As the day passed, Joshu grew bored with watching the young man sit. He decided to return to the monastery to teach his students and take his evening meal. He left the young man deep in the shade of the tree. The young man, having no notion of night or day, fell asleep.

When the young man awoke the afternoon had passed into full night. He rose and found to his amazement that he could once again see. Shapes were dim and indistinct, and he could peer closely without hurting his eyes. But unlike life in the cave, he found he could move among the shadows and touch them as real objects, things possessing the same physical reality that his own body had, though of a different shape and texture.

He moved about marveling at this new wonder, when a still greater was revealed -- the moon rose. His world of shadows took on a complexity of detail as rich as the shapes and textures he felt. Moreover, things were no longer merely shades of darkness, but outlined in silver, grey and black. The young man ran through the forests and fields around the cave, perceiving the many new things that he now realized has always been inherent in the old. Finally, having exhausted himself, he fell into a deep sleep.

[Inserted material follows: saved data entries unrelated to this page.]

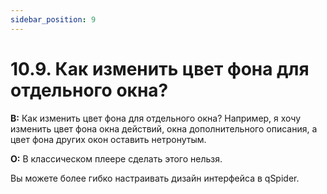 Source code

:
 ```yaml
---
sidebar_position: 9
---
```


# 10.9. Как изменить цвет фона для отдельного окна?
<!-- [:faq_10_09] -->

**В:** Как изменить цвет фона для отдельного окна?
	Например, я хочу изменить цвет фона окна действий, окна дополнительного описания, а цвет фона других окон оставить нетронутым.

**О:**
В классическом плеере сделать этого нельзя.

Вы можете более гибко настраивать дизайн интерфейса в qSpider.
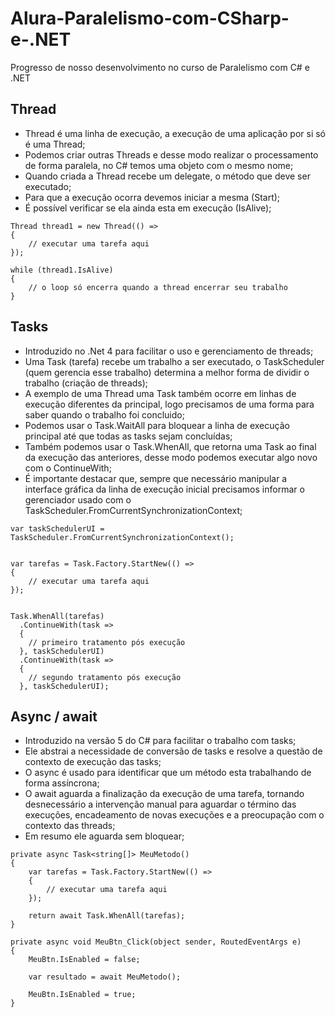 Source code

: # Alura-Paralelismo-com-CSharp-e-.NET
Progresso de nosso desenvolvimento no curso de Paralelismo com C# e .NET

## Thread
- Thread é uma linha de execução, a execução de uma aplicação por si só é uma Thread;
- Podemos criar outras Threads e desse modo realizar o processamento de forma paralela, no C# temos uma objeto com o mesmo nome;
- Quando criada a Thread recebe um delegate, o método que deve ser executado;
- Para que a execução ocorra devemos iniciar a mesma (Start);
- É possível verificar se ela ainda esta em execução (IsAlive);

```
Thread thread1 = new Thread(() =>
{
	// executar uma tarefa aqui
});

while (thread1.IsAlive)
{
    // o loop só encerra quando a thread encerrar seu trabalho
}
```

## Tasks
- Introduzido no .Net 4 para facilitar o uso e gerenciamento de threads;
- Uma Task (tarefa) recebe um trabalho a ser executado, o TaskScheduler (quem gerencia esse trabalho) determina a melhor forma de dividir o trabalho (criação de threads);
- A exemplo de uma Thread uma Task também ocorre em linhas de execução diferentes da principal, logo precisamos de uma forma para saber quando o trabalho foi concluido;
- Podemos usar o Task.WaitAll para bloquear a linha de execução principal até que todas as tasks sejam concluídas;
- Também podemos usar o Task.WhenAll, que retorna uma Task ao final da execução das anteriores, desse modo podemos executar algo novo com o ContinueWith;
- É importante destacar que, sempre que necessário manipular a interface gráfica da linha de execução inicial precisamos informar o gerenciador usado com o TaskScheduler.FromCurrentSynchronizationContext;

```
var taskSchedulerUI = TaskScheduler.FromCurrentSynchronizationContext();


var tarefas = Task.Factory.StartNew(() =>
{
    // executar uma tarefa aqui
});


Task.WhenAll(tarefas)
  .ContinueWith(task =>
  {
    // primeiro tratamento pós execução
  }, taskSchedulerUI)
  .ContinueWith(task =>
  {
    // segundo tratamento pós execução
  }, taskSchedulerUI);
```

## Async / await
- Introduzido na versão 5 do C# para facilitar o trabalho com tasks;
- Ele abstrai a necessidade de conversão de tasks e resolve a questão de contexto de execução das tasks;
- O async é usado para identificar que um método esta trabalhando de forma assíncrona;
- O await aguarda a finalização da execução de uma tarefa, tornando desnecessário a intervenção manual para aguardar o término das execuções, encadeamento de novas execuções e a preocupação com o contexto das threads;
- Em resumo ele aguarda sem bloquear;

```
private async Task<string[]> MeuMetodo()
{
	var tarefas = Task.Factory.StartNew(() =>
	{
	    // executar uma tarefa aqui
	});
	
    return await Task.WhenAll(tarefas);
}

private async void MeuBtn_Click(object sender, RoutedEventArgs e)
{
    MeuBtn.IsEnabled = false;

    var resultado = await MeuMetodo();

    MeuBtn.IsEnabled = true;
}

``` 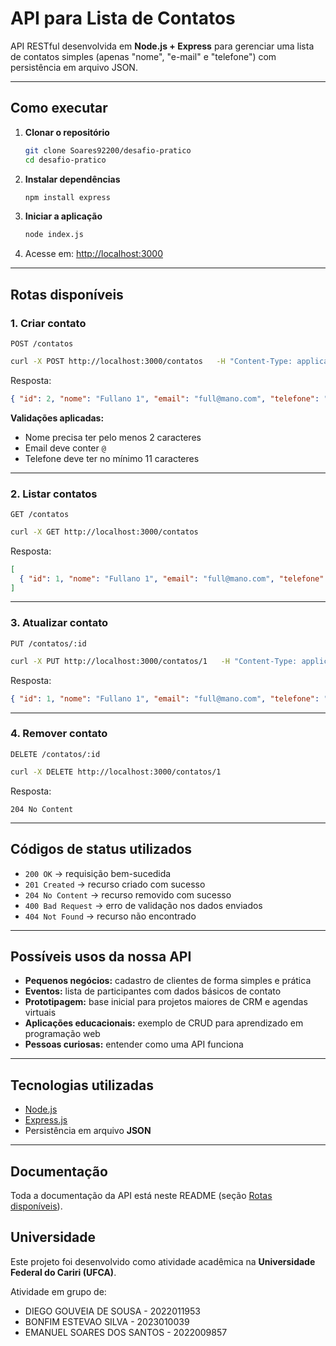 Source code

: # API para Lista de Contatos

API RESTful desenvolvida em **Node.js + Express** para gerenciar uma lista de contatos simples (apenas "nome", "e-mail" e "telefone") com persistência em arquivo JSON.

---

## Como executar

1. **Clonar o repositório**
   ```bash
   git clone Soares92200/desafio-pratico
   cd desafio-pratico
   ```

2. **Instalar dependências**
   ```bash
   npm install express
   ```

3. **Iniciar a aplicação**
   ```bash
   node index.js
   ```

4. Acesse em: [http://localhost:3000](http://localhost:3000)

---

## Rotas disponíveis

### 1. Criar contato
`POST /contatos`

```bash
curl -X POST http://localhost:3000/contatos   -H "Content-Type: application/json"   -d '{"nome":"Fullano 1","email":"full@mano.com","telefone":"(12) 123456-7890"}'
```

Resposta:
```json
{ "id": 2, "nome": "Fullano 1", "email": "full@mano.com", "telefone": "(12) 123456-7890" }
```

**Validações aplicadas:**
- Nome precisa ter pelo menos 2 caracteres
- Email deve conter `@`
- Telefone deve ter no mínimo 11 caracteres

---

### 2. Listar contatos
`GET /contatos`

```bash
curl -X GET http://localhost:3000/contatos
```

Resposta:
```json
[
  { "id": 1, "nome": "Fullano 1", "email": "full@mano.com", "telefone": "(12) 12345-6789" }
]
```

---

### 3. Atualizar contato
`PUT /contatos/:id`

```bash
curl -X PUT http://localhost:3000/contatos/1   -H "Content-Type: application/json"   -d '{"telefone":"(12) 98765-4321"}'
```

Resposta:
```json
{ "id": 1, "nome": "Fullano 1", "email": "full@mano.com", "telefone": "(12) 98765-4321" }
```

---

### 4. Remover contato
`DELETE /contatos/:id`

```bash
curl -X DELETE http://localhost:3000/contatos/1
```

Resposta:
```
204 No Content
```

---

## Códigos de status utilizados

- `200 OK` → requisição bem-sucedida  
- `201 Created` → recurso criado com sucesso  
- `204 No Content` → recurso removido com sucesso  
- `400 Bad Request` → erro de validação nos dados enviados  
- `404 Not Found` → recurso não encontrado  

---

## Possíveis usos da nossa API

- **Pequenos negócios:** cadastro de clientes de forma simples e prática  
- **Eventos:** lista de participantes com dados básicos de contato  
- **Prototipagem:** base inicial para projetos maiores de CRM e agendas virtuais  
- **Aplicações educacionais:** exemplo de CRUD para aprendizado em programação web  
- **Pessoas curiosas:** entender como uma API funciona

---

## Tecnologias utilizadas

- [Node.js](https://nodejs.org/)  
- [Express.js](https://expressjs.com/)  
- Persistência em arquivo **JSON**

---

## Documentação

Toda a documentação da API está neste README (seção [Rotas disponíveis](#-rotas-disponíveis)).
  
## Universidade
Este projeto foi desenvolvido como atividade acadêmica na **Universidade Federal do Cariri (UFCA)**.

Atividade em grupo de:
- DIEGO GOUVEIA DE SOUSA - 2022011953
- BONFIM ESTEVAO SILVA - 2023010039
- EMANUEL SOARES DOS SANTOS - 2022009857

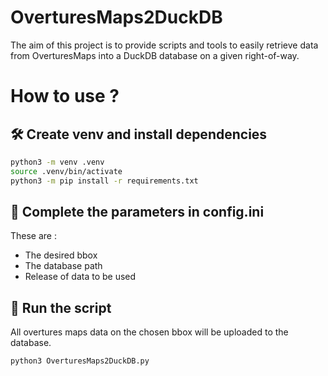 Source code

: # OverturesMaps2DuckDB

The aim of this project is to provide scripts and tools to easily retrieve data from OverturesMaps into a DuckDB database on a given right-of-way.

# How to use ?

## 🛠️ Create venv and install dependencies

```bash
python3 -m venv .venv 
source .venv/bin/activate
python3 -m pip install -r requirements.txt
```

## 📝 Complete the parameters in config.ini

These are :

- The desired bbox
- The database path
- Release of data to be used

## 🚀 Run the script

All overtures maps data on the chosen bbox will be uploaded to the database.

```bash
python3 OverturesMaps2DuckDB.py
``` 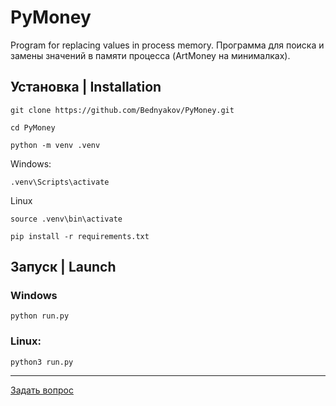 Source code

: # PyMoney
Program for replacing values ​​in process memory.
Программа для поиска и замены значений в памяти процесса (ArtMoney на минималках).

## Установка | Installation
```
git clone https://github.com/Bednyakov/PyMoney.git
```

```
cd PyMoney
```

```
python -m venv .venv
```

Windows:
```
.venv\Scripts\activate
```

Linux
```
source .venv\bin\activate
```

```
pip install -r requirements.txt
```

## Запуск | Launch
### Windows
```
python run.py
```
### Linux:
```
python3 run.py
```
_________
[Задать вопрос](https://t.me/itpolice)

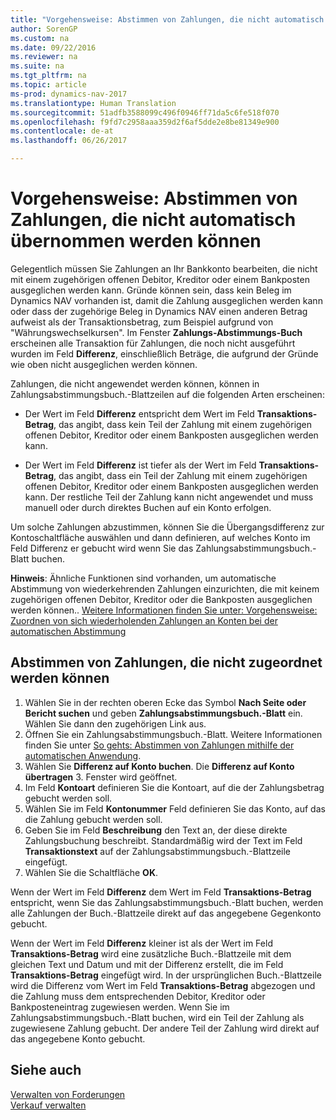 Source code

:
 ```yaml
---
title: "Vorgehensweise: Abstimmen von Zahlungen, die nicht automatisch übernommen werden können"
author: SorenGP
ms.custom: na
ms.date: 09/22/2016
ms.reviewer: na
ms.suite: na
ms.tgt_pltfrm: na
ms.topic: article
ms-prod: dynamics-nav-2017
ms.translationtype: Human Translation
ms.sourcegitcommit: 51adfb3588099c496f0946ff71da5c6fe518f070
ms.openlocfilehash: f9fd7c2958aaa359d2f6af5dde2e8be81349e900
ms.contentlocale: de-at
ms.lasthandoff: 06/26/2017

---
```


# <a name="how-to-reconcile-payments-that-cannot-be-applied-automatically"></a>Vorgehensweise: Abstimmen von Zahlungen, die nicht automatisch übernommen werden können
Gelegentlich müssen Sie Zahlungen an Ihr Bankkonto bearbeiten, die nicht mit einem zugehörigen offenen Debitor, Kreditor oder einem Bankposten ausgeglichen werden kann. Gründe können sein, dass kein Beleg im Dynamics NAV vorhanden ist, damit die Zahlung ausgeglichen werden kann oder dass der zugehörige Beleg in Dynamics NAV einen anderen Betrag aufweist als der Transaktionsbetrag, zum Beispiel aufgrund von "Währungswechselkursen". Im Fenster **Zahlungs-Abstimmungs-Buch** erscheinen alle Transaktion für Zahlungen, die noch nicht ausgeführt wurden im Feld **Differenz**, einschließlich Beträge, die aufgrund der Gründe wie oben nicht ausgeglichen werden können.

Zahlungen, die nicht angewendet werden können, können in Zahlungsabstimmungsbuch.-Blattzeilen auf die folgenden Arten erscheinen:

- Der Wert im Feld **Differenz** entspricht dem Wert im Feld **Transaktions-Betrag**, das angibt, dass kein Teil der Zahlung mit einem zugehörigen offenen Debitor, Kreditor oder einem Bankposten ausgeglichen werden kann.

- Der Wert im Feld **Differenz** ist tiefer als der Wert im Feld **Transaktions-Betrag**, das angibt, dass ein Teil der Zahlung mit einem zugehörigen offenen Debitor, Kreditor oder einem Bankposten ausgeglichen werden kann. Der restliche Teil der Zahlung kann nicht angewendet und muss manuell oder durch direktes Buchen auf ein Konto erfolgen.

Um solche Zahlungen abzustimmen, können Sie die Übergangsdifferenz zur Kontoschaltfläche auswählen und dann definieren, auf welches Konto im Feld Differenz er gebucht wird wenn Sie das Zahlungsabstimmungsbuch.-Blatt buchen.

**Hinweis**: Ähnliche Funktionen sind vorhanden, um automatische Abstimmung von wiederkehrenden Zahlungen einzurichten, die mit keinem zugehörigen offenen Debitor, Kreditor oder die Bankposten ausgeglichen werden können.. [Weitere Informationen finden Sie unter: Vorgehensweise: Zuordnen von sich wiederholenden Zahlungen an Konten bei der automatischen Abstimmung](receivables-how-map-text-recurring-payments-accounts-auto-reconcilliation.md)

## <a name="to-reconcile-payments-that-cannot-be-applied"></a>Abstimmen von Zahlungen, die nicht zugeordnet werden können
1. Wählen Sie in der rechten oberen Ecke das Symbol **Nach Seite oder Bericht suchen** und geben **Zahlungsabstimmungsbuch.-Blatt** ein. Wählen Sie dann den zugehörigen Link aus.
2. Öffnen Sie ein Zahlungsabstimmungsbuch.-Blatt. Weitere Informationen finden Sie unter [So gehts: Abstimmen von Zahlungen mithilfe der automatischen Anwendung](receivables-how-reconcile-payments-auto-application.md).
3. Wählen Sie **Differenz auf Konto buchen**. Die **Differenz auf Konto übertragen** 3. Fenster wird geöffnet.
4. Im Feld **Kontoart** definieren Sie die Kontoart, auf die der Zahlungsbetrag gebucht werden soll.
5. Wählen Sie im Feld **Kontonummer** Feld definieren Sie das Konto, auf das die Zahlung gebucht werden soll.
6. Geben Sie im Feld **Beschreibung** den Text an, der diese direkte Zahlungsbuchung beschreibt. Standardmäßig wird der Text im Feld **Transaktionstext** auf der Zahlungsabstimmungsbuch.-Blattzeile eingefügt.
7. Wählen Sie die Schaltfläche **OK**.

Wenn der Wert im Feld **Differenz** dem Wert im Feld **Transaktions-Betrag** entspricht, wenn Sie das Zahlungsabstimmungsbuch.-Blatt buchen, werden alle Zahlungen der Buch.-Blattzeile direkt auf das angegebene Gegenkonto gebucht.

Wenn der Wert im Feld **Differenz** kleiner ist als der Wert im Feld **Transaktions-Betrag** wird eine zusätzliche Buch.-Blattzeile mit dem gleichen Text und Datum und mit der Differenz erstellt, die im Feld **Transaktions-Betrag** eingefügt wird. In der ursprünglichen Buch.-Blattzeile wird die Differenz vom Wert im Feld **Transaktions-Betrag** abgezogen und die Zahlung muss dem entsprechenden Debitor, Kreditor oder Bankposteneintrag zugewiesen werden. Wenn Sie im Zahlungsabstimmungsbuch.-Blatt buchen, wird ein Teil der Zahlung als zugewiesene Zahlung gebucht. Der andere Teil der Zahlung wird direkt auf das angegebene Konto gebucht.

## <a name="see-also"></a>Siehe auch
[Verwalten von Forderungen](receivables-manage-receivables.md)  
[Verkauf verwalten](sales-manage-sales.md)

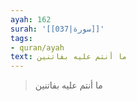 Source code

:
 ```yaml
---
ayah: 162
surah: '[[037|سورة]]'
tags:
- quran/ayah
text: ما أنتم عليه بفاتنين
---
```

> ما أنتم عليه بفاتنين
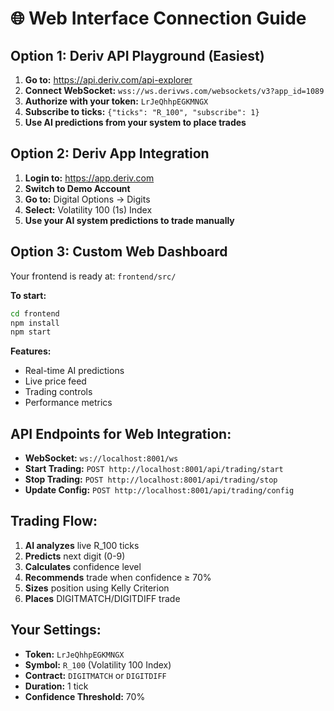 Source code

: # 🌐 Web Interface Connection Guide

## **Option 1: Deriv API Playground (Easiest)**

1. **Go to:** https://api.deriv.com/api-explorer
2. **Connect WebSocket:** `wss://ws.derivws.com/websockets/v3?app_id=1089`
3. **Authorize with your token:** `LrJeQhhpEGKMNGX`
4. **Subscribe to ticks:** `{"ticks": "R_100", "subscribe": 1}`
5. **Use AI predictions from your system to place trades**

## **Option 2: Deriv App Integration**

1. **Login to:** https://app.deriv.com
2. **Switch to Demo Account**
3. **Go to:** Digital Options → Digits
4. **Select:** Volatility 100 (1s) Index
5. **Use your AI system predictions to trade manually**

## **Option 3: Custom Web Dashboard**

Your frontend is ready at: `frontend/src/`

**To start:**
```bash
cd frontend
npm install
npm start
```

**Features:**
- Real-time AI predictions
- Live price feed
- Trading controls
- Performance metrics

## **API Endpoints for Web Integration:**

- **WebSocket:** `ws://localhost:8001/ws`
- **Start Trading:** `POST http://localhost:8001/api/trading/start`
- **Stop Trading:** `POST http://localhost:8001/api/trading/stop`
- **Update Config:** `POST http://localhost:8001/api/trading/config`

## **Trading Flow:**

1. **AI analyzes** live R_100 ticks
2. **Predicts** next digit (0-9)
3. **Calculates** confidence level
4. **Recommends** trade when confidence ≥ 70%
5. **Sizes** position using Kelly Criterion
6. **Places** DIGITMATCH/DIGITDIFF trade

## **Your Settings:**
- **Token:** `LrJeQhhpEGKMNGX`
- **Symbol:** `R_100` (Volatility 100 Index)
- **Contract:** `DIGITMATCH` or `DIGITDIFF`
- **Duration:** 1 tick
- **Confidence Threshold:** 70% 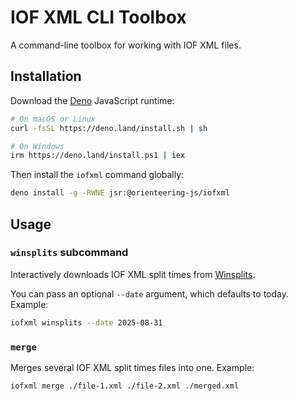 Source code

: # IOF XML CLI Toolbox

A command-line toolbox for working with IOF XML files.

## Installation

Download the [Deno](https://deno.com/) JavaScript runtime:

```sh
# On macOS or Linux
curl -fsSL https://deno.land/install.sh | sh

# On Windows
irm https://deno.land/install.ps1 | iex
```

Then install the `iofxml` command globally:

```sh
deno install -g -RWNE jsr:@orienteering-js/iofxml
```

## Usage

### `winsplits` subcommand

Interactively downloads IOF XML split times from [Winsplits](https://obasen.orientering.se/winsplits/online).

You can pass an optional `--date` argument, which defaults to today. Example:

```sh
iofxml winsplits --date 2025-08-31
```

### `merge`

Merges several IOF XML split times files into one. Example:

```sh
iofxml merge ./file-1.xml ./file-2.xml ./merged.xml
```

When he awoke the dawn was near, and another new level of wonder was revealed -- color. The sky ran from read east to indigo west, and every shade between was mirrored in the dew around him. Grass shone green, stone grey, and flowers were beauty beyond imagination. The sky grew lighter and lighter, and finally the sun rose. A fat red ball at first, it grew brighter and brighter as it climbed, until he could not bear to look at it for even one moment. Humbled by unbearable brightness, he lowered his eyes and again looked around him. He reflected on his life in the cave and how he had once cherished his skill at discerning shadows. He knew he had found something far greater, and felt it his duty to bring others to the same level of knowledge he had achieved.

Also rising early that morning was Joshu. He returned to the place he had left the young man, only to find him gone in the night. After a few moments reflection, he decided to once again investigate the cave. Since the young man he had removed had done nothing except try to hide from the light or cry in pain, Joshu decided to try something different. He entered the cave, coughing at the bad air inside, and sat down with the others still chained there.

Shortly after Joshu sat down, the young man found his way back to the cave and went inside. He went to his old companions and began to exhort them on their lot, tears of compassion mingling with the tears from the smoke. "This is all an illusion," he cried. "There is a world which you cannot see, beside which this is but a shadow of a shadow of a shadow."

His friends naturally did not look at him but at his shadow and asked if it had come by some new way of perception. When he replied ambiguously, they asked him to prove his new skill by identifying a particularly vague and subtle shadow. His eyes, changed by his exposure to the light, were no longer sufficiently skilled to discern the shadows of shadows, and he failed their test. They repeated it again with simpler shadows, and each time he failed to perceive their meaning. Finally they dismissed his ideas as the ravings of a simpleton or madman, and ignored his anguished cries.

The young man rose up to leave, when he suddenly caught sight of Joshus saffron robe in the reflected firelight. He remembered Joshu from the day before and ran to him crying, "Tell them! Tell them of their state! Tell them of the things they cannot see!"

Joshu looked around the cave, at it's dwellers and at the young man. He said "The room is full of smoke."